• **WORKING DATA**
========
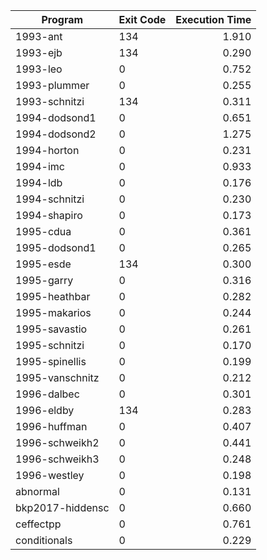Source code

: | Program | Exit Code | Execution Time |
| ------- |:--------- | --------------:|
| 1993-ant | 134 | 1.910 |
| 1993-ejb | 134 | 0.290 |
| 1993-leo | 0 | 0.752 |
| 1993-plummer | 0 | 0.255 |
| 1993-schnitzi | 134 | 0.311 |
| 1994-dodsond1 | 0 | 0.651 |
| 1994-dodsond2 | 0 | 1.275 |
| 1994-horton | 0 | 0.231 |
| 1994-imc | 0 | 0.933 |
| 1994-ldb | 0 | 0.176 |
| 1994-schnitzi | 0 | 0.230 |
| 1994-shapiro | 0 | 0.173 |
| 1995-cdua | 0 | 0.361 |
| 1995-dodsond1 | 0 | 0.265 |
| 1995-esde | 134 | 0.300 |
| 1995-garry | 0 | 0.316 |
| 1995-heathbar | 0 | 0.282 |
| 1995-makarios | 0 | 0.244 |
| 1995-savastio | 0 | 0.261 |
| 1995-schnitzi | 0 | 0.170 |
| 1995-spinellis | 0 | 0.199 |
| 1995-vanschnitz | 0 | 0.212 |
| 1996-dalbec | 0 | 0.301 |
| 1996-eldby | 134 | 0.283 |
| 1996-huffman | 0 | 0.407 |
| 1996-schweikh2 | 0 | 0.441 |
| 1996-schweikh3 | 0 | 0.248 |
| 1996-westley | 0 | 0.198 |
| abnormal | 0 | 0.131 |
| bkp2017-hiddensc | 0 | 0.660 |
| ceffectpp | 0 | 0.761 |
| conditionals | 0 | 0.229 |
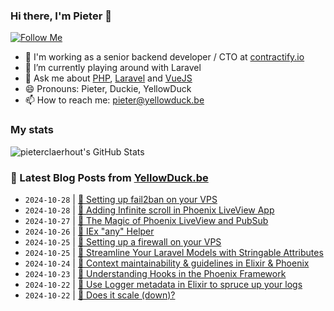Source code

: ### Hi there, I'm Pieter 👋  
[![Follow Me](https://img.shields.io/github/followers/pieterclaerhout?label=Follow&style=social)](https://github.com/pieterclaerhout)

- 🏢 I'm working as a senior backend developer / CTO at [contractify.io](https://contractify.io)
- 🌱 I’m currently playing around with Laravel
- 💬 Ask me about [PHP](https://php.net), [Laravel](http://laravel.com) and [VueJS](https://vuejs.org)
- 😄 Pronouns: Pieter, Duckie, YellowDuck
- 📫 How to reach me: pieter@yellowduck.be

### My stats

![pieterclaerhout's GitHub Stats](https://github-readme-stats.vercel.app/api?username=pieterclaerhout&show_icons=true&count_private=true&line_height=40)

### 📩 Latest Blog Posts from [YellowDuck.be](https://www.yellowduck.be/)
<!-- BLOG-POST-LIST:START -->
- `2024-10-28` | [🐥 Setting up fail2ban on your VPS](https://www.yellowduck.be/posts/setting-up-fail2ban-on-your-vps)  
- `2024-10-28` | [🔗 Adding Infinite scroll in Phoenix LiveView App](https://www.yellowduck.be/posts/adding-infinite-scroll-in-phoenix-liveview-app)  
- `2024-10-27` | [🔗 The Magic of Phoenix LiveView and PubSub](https://www.yellowduck.be/posts/the-magic-of-phoenix-liveview-and-pubsub)  
- `2024-10-26` | [🔗 IEx &quot;any&quot; Helper](https://www.yellowduck.be/posts/iex-any-helper-bretts-dev-blog-v2024-9-28)  
- `2024-10-25` | [🐥 Setting up a firewall on your VPS](https://www.yellowduck.be/posts/setting-up-a-firewall-on-your-vps)  
- `2024-10-25` | [🔗 Streamline Your Laravel Models with Stringable Attributes](https://www.yellowduck.be/posts/streamline-your-laravel-models-with-stringable-attributes)  
- `2024-10-24` | [🔗 Context maintainability &amp; guidelines in Elixir &amp; Phoenix](https://www.yellowduck.be/posts/context-maintainability-and-guidelines-in-elixir-and-phoenix-curiosum)  
- `2024-10-23` | [🔗 Understanding Hooks in the Phoenix Framework](https://www.yellowduck.be/posts/understanding-hooks-in-the-phoenix-framework)  
- `2024-10-22` | [🐥 Use Logger metadata in Elixir to spruce up your logs](https://www.yellowduck.be/posts/use-logger-metadata-in-elixir-to-spruce-up-your-logs)  
- `2024-10-22` | [🔗 Does it scale &lpar;down&rpar;?](https://www.yellowduck.be/posts/does-it-scale-down)  

<!-- BLOG-POST-LIST:END -->
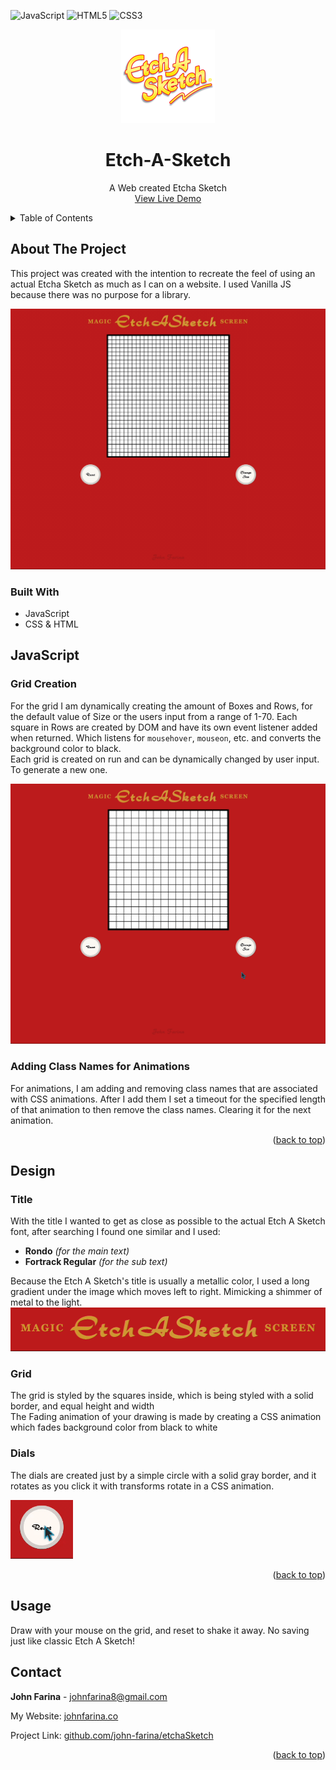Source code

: ![JavaScript](https://img.shields.io/badge/javascript-%23323330.svg?style=for-the-badge&logo=javascript&logoColor=%23F7DF1E)
![HTML5](https://img.shields.io/badge/html5-%23E34F26.svg?style=for-the-badge&logo=html5&logoColor=white)
![CSS3](https://img.shields.io/badge/css3-%231572B6.svg?style=for-the-badge&logo=css3&logoColor=white)

<a name="readme-top"></a>
<!-- PROJECT LOGO -->
<div align="center">
<img src="./img/web2logo.png" width="150">
<h1 align="center">Etch-A-Sketch</h1>

  <p align="center">
    A Web created Etcha Sketch
    <br />
    <a href="https://etchasketch.johnfarina.co">View Live Demo</a>
</div>

<!-- TABLE OF CONTENTS -->
<details>
  <summary>Table of Contents</summary>
  <ol>
    <li>
      <a href="#about-the-project">About The Project</a>
      <ul>
        <li><a href="#built-with">Built With</a></li>
      </ul>
    </li>
    <li>
      <a href="#javascript">JavaScript</a>
      <ul>
        <li><a href="#grid-creation">Grid Creation</a></li>
        <li><a href="#adding-class-names-for-animation">Adding Class Names for Animation</a></li>
      </ul>
    </li>
   <li>
      <a href="#design">Design</a>
      <ul>
        <li><a href="#title">Title</a></li>
        <li><a href="#grid">Grid</a></li>
        <li><a href="#dials">Dials</a></li>
      </ul>
    </li>
            <li><a href="#usage">Usage</a></li>
    <li><a href="#contact">Contact</a></li>
  </ol>
</details>


<!-- ABOUT THE PROJECT -->
## About The Project

This project was created with the intention to recreate the feel of using an actual Etcha Sketch as much as I can on a website. I used Vanilla JS because there was no purpose for a library.

<img src="./img/readme/EtchaDrawReset.gif" />

### Built With
 - JavaScript
 - CSS & HTML

## JavaScript

### **Grid Creation**

For the grid I am dynamically creating the amount of Boxes and Rows, for the default value of Size or the users input from a range of 1-70. Each square in Rows are created by DOM and have its own event listener added when returned. Which listens for `mousehover`, `mouseon`, etc. and converts the background color to black. <br />
Each grid is created on run and can be dynamically changed by user input. To generate a new one.

<img src="./img/readme/EtchaChangeSize.gif" />

### **Adding Class Names for Animations**

For animations, I am adding and removing class names that are associated with CSS animations. After I add them I set a timeout for the specified length of that animation to then remove the class names. Clearing it for the next animation.

<p align="right">(<a href="#readme-top">back to top</a>)</p>

## Design

### **Title**

With the title I wanted to get as close as possible to the actual Etch A Sketch font, after searching I found one similar and I used:

- **Rondo** *(for the main text)*
- **Fortrack Regular** *(for the sub text)*

Because the Etch A Sketch's title is usually a metallic color, I used a long gradient under the image which moves left to right. Mimicking a shimmer of metal to the light.
<img src="./img/readme/title.gif" />

### **Grid**

The grid is styled by the squares inside, which is being styled with a solid border, and equal height and width <br/>
The Fading animation of your drawing is made by creating a CSS animation which fades background color from black to white


### **Dials**

The dials are created just by a simple circle with a solid gray border, and it rotates as you click it with transforms rotate in a CSS animation.

<img src="./img/readme/button.gif" width="100" />

<p align="right">(<a href="#readme-top">back to top</a>)</p>

<!-- USAGE EXAMPLES -->
## Usage

Draw with your mouse on the grid, and reset to shake it away. No saving just like classic Etch A Sketch!


<!-- CONTACT -->
## Contact

**John Farina** - johnfarina8@gmail.com

My Website: [johnfarina.co](https://johnfarina.co)

Project Link: [github.com/john-farina/etchaSketch](https://github.com/john-farina/etchaSketch)

<p align="right">(<a href="#readme-top">back to top</a>)</p>






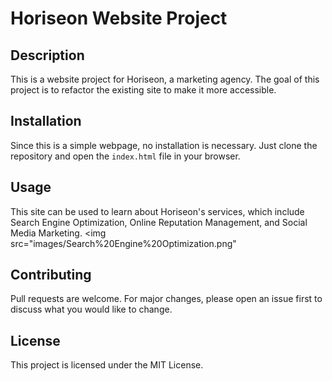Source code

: # Horiseon Website Project

## Description

This is a website project for Horiseon, a marketing agency. The goal of this project is to refactor the existing site to make it more accessible.

## Installation

Since this is a simple webpage, no installation is necessary. Just clone the repository and open the `index.html` file in your browser.

## Usage

This site can be used to learn about Horiseon's services, which include Search Engine Optimization, Online Reputation Management, and Social Media Marketing.
<img src="images/Search%20Engine%20Optimization.png"

## Contributing

Pull requests are welcome. For major changes, please open an issue first to discuss what you would like to change.

## License

This project is licensed under the MIT License.
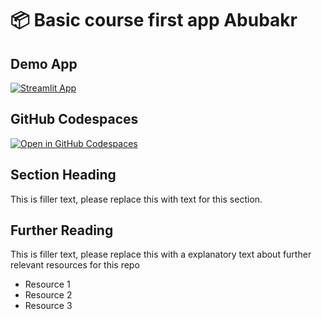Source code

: # 📦 Basic course first app Abubakr

## Demo App

[![Streamlit App](https://static.streamlit.io/badges/streamlit_badge_black_white.svg)](https://streamlit-first-abubakr.streamlit.app/)

## GitHub Codespaces

[![Open in GitHub Codespaces](https://github.com/codespaces/badge.svg)](https://codespaces.new/streamlit/app-starter-kit?quickstart=1)

## Section Heading

This is filler text, please replace this with text for this section.

## Further Reading

This is filler text, please replace this with a explanatory text about further relevant resources for this repo
- Resource 1
- Resource 2
- Resource 3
========
• **ASSIGNMENT**
Nothing but the lines above from the line with "134 | 0.283 |" up to and including the line with "I'm Pieter 👋" should be returned, exactly as written and without pictures.

• **OUTPUT OF THE TASK**
| 1996-eldby | 134 | 0.283 |
| 1996-huffman | 0 | 0.407 |
| 1996-schweikh2 | 0 | 0.441 |
| 1996-schweikh3 | 0 | 0.248 |
| 1996-westley | 0 | 0.198 |
| abnormal | 0 | 0.131 |
| bkp2017-hiddensc | 0 | 0.660 |
| ceffectpp | 0 | 0.761 |
| conditionals | 0 | 0.229 |
Source code

: ### Hi there, I'm Pieter 👋  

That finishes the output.